→ **REQUIREMENT**:
Using the listing below, set down exactly the lines starting at the line that contains "## Motions incorporated into working draft" and ending at the line that contains "[dcl.type.cv,expr.ass] Clarify the", both included, and no others.

→ **EXTRACTED ENTRIES**:
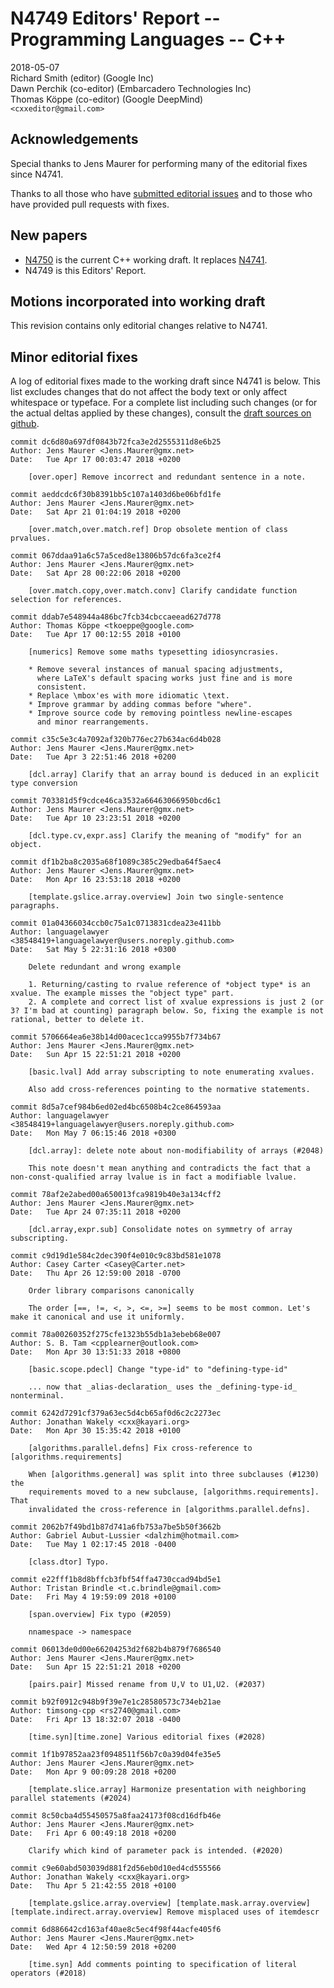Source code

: # N4749 Editors' Report -- Programming Languages -- C++

2018-05-07  
Richard Smith (editor) (Google Inc)  
Dawn Perchik (co-editor) (Embarcadero Technologies Inc)  
Thomas Köppe (co-editor) (Google DeepMind)  
`<cxxeditor@gmail.com>`

## Acknowledgements

Special thanks to
Jens Maurer
for performing many of the editorial fixes since N4741.

Thanks to all those who have [submitted editorial
issues](https://github.com/cplusplus/draft/wiki/How-to-submit-an-editorial-issue)
and to those who have provided pull requests with fixes.

## New papers

 * [N4750](http://wg21.link/n4750) is the current C++ working draft. It replaces [N4741](http://wg21.link/n4741).
 * N4749 is this Editors' Report.

## Motions incorporated into working draft

This revision contains only editorial changes relative to N4741.

## Minor editorial fixes

A log of editorial fixes made to the working draft since N4741 is below.
This list excludes changes
that do not affect the body text or only affect whitespace or typeface. For a
complete list including such changes (or for the actual deltas applied by these
changes), consult the [draft sources on github](https://github.com/cplusplus/draft/compare/n4741...n4750).

    commit dc6d80a697df0843b72fca3e2d2555311d8e6b25
    Author: Jens Maurer <Jens.Maurer@gmx.net>
    Date:   Tue Apr 17 00:03:47 2018 +0200
    
        [over.oper] Remove incorrect and redundant sentence in a note.
    
    commit aeddcdc6f30b8391bb5c107a1403d6be06bfd1fe
    Author: Jens Maurer <Jens.Maurer@gmx.net>
    Date:   Sat Apr 21 01:04:19 2018 +0200
    
        [over.match,over.match.ref] Drop obsolete mention of class prvalues.
    
    commit 067ddaa91a6c57a5ced8e13806b57dc6fa3ce2f4
    Author: Jens Maurer <Jens.Maurer@gmx.net>
    Date:   Sat Apr 28 00:22:06 2018 +0200
    
        [over.match.copy,over.match.conv] Clarify candidate function selection for references.
    
    commit ddab7e548944a486bc7fcb34cbccaeead627d778
    Author: Thomas Köppe <tkoeppe@google.com>
    Date:   Tue Apr 17 00:12:55 2018 +0100
    
        [numerics] Remove some maths typesetting idiosyncrasies.
        
        * Remove several instances of manual spacing adjustments,
          where LaTeX's default spacing works just fine and is more
          consistent.
        * Replace \mbox'es with more idiomatic \text.
        * Improve grammar by adding commas before "where".
        * Improve source code by removing pointless newline-escapes
          and minor rearrangements.
    
    commit c35c5e3c4a7092af320b776ec27b634ac6d4b028
    Author: Jens Maurer <Jens.Maurer@gmx.net>
    Date:   Tue Apr 3 22:51:46 2018 +0200
    
        [dcl.array] Clarify that an array bound is deduced in an explicit type conversion
    
    commit 703381d5f9cdce46ca3532a66463066950bcd6c1
    Author: Jens Maurer <Jens.Maurer@gmx.net>
    Date:   Tue Apr 10 23:23:51 2018 +0200
    
        [dcl.type.cv,expr.ass] Clarify the meaning of "modify" for an object.
    
    commit df1b2ba8c2035a68f1089c385c29edba64f5aec4
    Author: Jens Maurer <Jens.Maurer@gmx.net>
    Date:   Mon Apr 16 23:53:18 2018 +0200
    
        [template.gslice.array.overview] Join two single-sentence paragraphs.
    
    commit 01a04366034ccb0c75a1c0713831cdea23e411bb
    Author: languagelawyer <38548419+languagelawyer@users.noreply.github.com>
    Date:   Sat May 5 22:31:16 2018 +0300
    
        Delete redundant and wrong example
        
        1. Returning/casting to rvalue reference of *object type* is an xvalue. The example misses the "object type" part.
        2. A complete and correct list of xvalue expressions is just 2 (or 3? I'm bad at counting) paragraph below. So, fixing the example is not rational, better to delete it.
    
    commit 5706664ea6e38b14d00acec1cca9955b7f734b67
    Author: Jens Maurer <Jens.Maurer@gmx.net>
    Date:   Sun Apr 15 22:51:21 2018 +0200
    
        [basic.lval] Add array subscripting to note enumerating xvalues.
        
        Also add cross-references pointing to the normative statements.
    
    commit 8d5a7cef984b6ed02ed4bc6508b4c2ce864593aa
    Author: languagelawyer <38548419+languagelawyer@users.noreply.github.com>
    Date:   Mon May 7 06:15:46 2018 +0300
    
        [dcl.array]: delete note about non-modifiability of arrays (#2048)
        
        This note doesn't mean anything and contradicts the fact that a non-const-qualified array lvalue is in fact a modifiable lvalue.
    
    commit 78af2e2abed00a650013fca9819b40e3a134cff2
    Author: Jens Maurer <Jens.Maurer@gmx.net>
    Date:   Tue Apr 24 07:35:11 2018 +0200
    
        [dcl.array,expr.sub] Consolidate notes on symmetry of array subscripting.
    
    commit c9d19d1e584c2dec390f4e010c9c83bd581e1078
    Author: Casey Carter <Casey@Carter.net>
    Date:   Thu Apr 26 12:59:00 2018 -0700
    
        Order library comparisons canonically
        
        The order [==, !=, <, >, <=, >=] seems to be most common. Let's make it canonical and use it uniformly.
    
    commit 78a00260352f275cfe1323b55db1a3ebeb68e007
    Author: S. B. Tam <cpplearner@outlook.com>
    Date:   Mon Apr 30 13:51:33 2018 +0800
    
        [basic.scope.pdecl] Change "type-id" to "defining-type-id"
        
        ... now that _alias-declaration_ uses the _defining-type-id_ nonterminal.
    
    commit 6242d7291cf379a63ec5d4cb65af0d6c2c2273ec
    Author: Jonathan Wakely <cxx@kayari.org>
    Date:   Mon Apr 30 15:35:42 2018 +0100
    
        [algorithms.parallel.defns] Fix cross-reference to [algorithms.requirements]
        
        When [algorithms.general] was split into three subclauses (#1230) the
        requirements moved to a new subclause, [algorithms.requirements]. That
        invalidated the cross-reference in [algorithms.parallel.defns].
    
    commit 2062b7f49bd1b87d741a6fb753a7be5b50f3662b
    Author: Gabriel Aubut-Lussier <dalzhim@hotmail.com>
    Date:   Tue May 1 02:17:45 2018 -0400
    
        [class.dtor] Typo.
    
    commit e22fff1b8d8bffcb3fbf54ffa4730ccad94bd5e1
    Author: Tristan Brindle <t.c.brindle@gmail.com>
    Date:   Fri May 4 19:59:09 2018 +0100
    
        [span.overview] Fix typo (#2059)
        
        nnamespace -> namespace
    
    commit 06013de0d00e66204253d2f682b4b879f7686540
    Author: Jens Maurer <Jens.Maurer@gmx.net>
    Date:   Sun Apr 15 22:51:21 2018 +0200
    
        [pairs.pair] Missed rename from U,V to U1,U2. (#2037)
    
    commit b92f0912c948b9f39e7e1c28580573c734eb21ae
    Author: timsong-cpp <rs2740@gmail.com>
    Date:   Fri Apr 13 18:32:07 2018 -0400
    
        [time.syn][time.zone] Various editorial fixes (#2028)
    
    commit 1f1b97852aa23f0948511f56b7c0a39d04fe35e5
    Author: Jens Maurer <Jens.Maurer@gmx.net>
    Date:   Mon Apr 9 00:09:28 2018 +0200
    
        [template.slice.array] Harmonize presentation with neighboring parallel statements (#2024)
    
    commit 8c50cba4d55450575a8faa24173f08cd16dfb46e
    Author: Jens Maurer <Jens.Maurer@gmx.net>
    Date:   Fri Apr 6 00:49:18 2018 +0200
    
        Clarify which kind of parameter pack is intended. (#2020)
    
    commit c9e60abd503039d881f2d56eb0d10ed4cd555566
    Author: Jonathan Wakely <cxx@kayari.org>
    Date:   Thu Apr 5 21:42:55 2018 +0100
    
        [template.gslice.array.overview] [template.mask.array.overview] [template.indirect.array.overview] Remove misplaced uses of itemdescr
    
    commit 6d886642cd163af40ae8c5ec4f98f44acfe405f6
    Author: Jens Maurer <Jens.Maurer@gmx.net>
    Date:   Wed Apr 4 12:50:59 2018 +0200
    
        [time.syn] Add comments pointing to specification of literal operators (#2018)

→ **TASK SOLUTION**:
## Motions incorporated into working draft

This revision contains only editorial changes relative to N4741.

## Minor editorial fixes

A log of editorial fixes made to the working draft since N4741 is below.
This list excludes changes
that do not affect the body text or only affect whitespace or typeface. For a
complete list including such changes (or for the actual deltas applied by these
changes), consult the [draft sources on github](https://github.com/cplusplus/draft/compare/n4741...n4750).

    commit dc6d80a697df0843b72fca3e2d2555311d8e6b25
    Author: Jens Maurer <Jens.Maurer@gmx.net>
    Date:   Tue Apr 17 00:03:47 2018 +0200
    
        [over.oper] Remove incorrect and redundant sentence in a note.
    
    commit aeddcdc6f30b8391bb5c107a1403d6be06bfd1fe
    Author: Jens Maurer <Jens.Maurer@gmx.net>
    Date:   Sat Apr 21 01:04:19 2018 +0200
    
        [over.match,over.match.ref] Drop obsolete mention of class prvalues.
    
    commit 067ddaa91a6c57a5ced8e13806b57dc6fa3ce2f4
    Author: Jens Maurer <Jens.Maurer@gmx.net>
    Date:   Sat Apr 28 00:22:06 2018 +0200
    
        [over.match.copy,over.match.conv] Clarify candidate function selection for references.
    
    commit ddab7e548944a486bc7fcb34cbccaeead627d778
    Author: Thomas Köppe <tkoeppe@google.com>
    Date:   Tue Apr 17 00:12:55 2018 +0100
    
        [numerics] Remove some maths typesetting idiosyncrasies.
        
        * Remove several instances of manual spacing adjustments,
          where LaTeX's default spacing works just fine and is more
          consistent.
        * Replace \mbox'es with more idiomatic \text.
        * Improve grammar by adding commas before "where".
        * Improve source code by removing pointless newline-escapes
          and minor rearrangements.
    
    commit c35c5e3c4a7092af320b776ec27b634ac6d4b028
    Author: Jens Maurer <Jens.Maurer@gmx.net>
    Date:   Tue Apr 3 22:51:46 2018 +0200
    
        [dcl.array] Clarify that an array bound is deduced in an explicit type conversion
    
    commit 703381d5f9cdce46ca3532a66463066950bcd6c1
    Author: Jens Maurer <Jens.Maurer@gmx.net>
    Date:   Tue Apr 10 23:23:51 2018 +0200
    
        [dcl.type.cv,expr.ass] Clarify the meaning of "modify" for an object.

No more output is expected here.